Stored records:
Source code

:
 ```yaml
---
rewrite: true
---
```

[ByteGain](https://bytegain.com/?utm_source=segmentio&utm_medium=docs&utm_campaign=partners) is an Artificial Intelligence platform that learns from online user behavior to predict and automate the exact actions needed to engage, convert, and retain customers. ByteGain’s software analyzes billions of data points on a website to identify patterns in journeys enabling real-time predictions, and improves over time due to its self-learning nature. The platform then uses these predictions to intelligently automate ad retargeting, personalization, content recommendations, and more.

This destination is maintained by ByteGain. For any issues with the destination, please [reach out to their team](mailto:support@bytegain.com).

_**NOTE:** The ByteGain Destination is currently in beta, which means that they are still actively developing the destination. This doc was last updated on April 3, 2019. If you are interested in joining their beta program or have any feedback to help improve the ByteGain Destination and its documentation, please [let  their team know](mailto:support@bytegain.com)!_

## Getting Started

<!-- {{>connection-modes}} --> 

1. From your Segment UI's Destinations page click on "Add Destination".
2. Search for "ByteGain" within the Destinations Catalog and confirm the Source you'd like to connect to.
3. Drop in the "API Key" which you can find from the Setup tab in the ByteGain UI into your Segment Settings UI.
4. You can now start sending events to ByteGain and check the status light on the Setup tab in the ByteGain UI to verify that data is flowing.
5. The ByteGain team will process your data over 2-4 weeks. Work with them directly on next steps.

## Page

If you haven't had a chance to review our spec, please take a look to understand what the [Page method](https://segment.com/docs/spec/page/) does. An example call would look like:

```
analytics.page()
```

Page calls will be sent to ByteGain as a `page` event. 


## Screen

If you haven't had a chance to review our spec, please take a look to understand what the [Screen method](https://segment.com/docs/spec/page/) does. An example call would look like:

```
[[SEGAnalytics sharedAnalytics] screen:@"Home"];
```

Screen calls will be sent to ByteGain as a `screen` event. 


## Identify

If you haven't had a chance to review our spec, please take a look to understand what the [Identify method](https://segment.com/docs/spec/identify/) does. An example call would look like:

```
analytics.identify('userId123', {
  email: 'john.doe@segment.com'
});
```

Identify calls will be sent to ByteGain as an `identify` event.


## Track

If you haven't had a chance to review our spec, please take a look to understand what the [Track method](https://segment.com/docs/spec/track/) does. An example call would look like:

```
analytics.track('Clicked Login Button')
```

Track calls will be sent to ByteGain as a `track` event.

▶ **Brief**
A complete answer reproduces every line of the records in which the word "over" occurs.

▶ **Exercise answer**
[ByteGain](https://bytegain.com/?utm_source=segmentio&utm_medium=docs&utm_campaign=partners) is an Artificial Intelligence platform that learns from online user behavior to predict and automate the exact actions needed to engage, convert, and retain customers. ByteGain’s software analyzes billions of data points on a website to identify patterns in journeys enabling real-time predictions, and improves over time due to its self-learning nature. The platform then uses these predictions to intelligently automate ad retargeting, personalization, content recommendations, and more.
5. The ByteGain team will process your data over 2-4 weeks. Work with them directly on next steps.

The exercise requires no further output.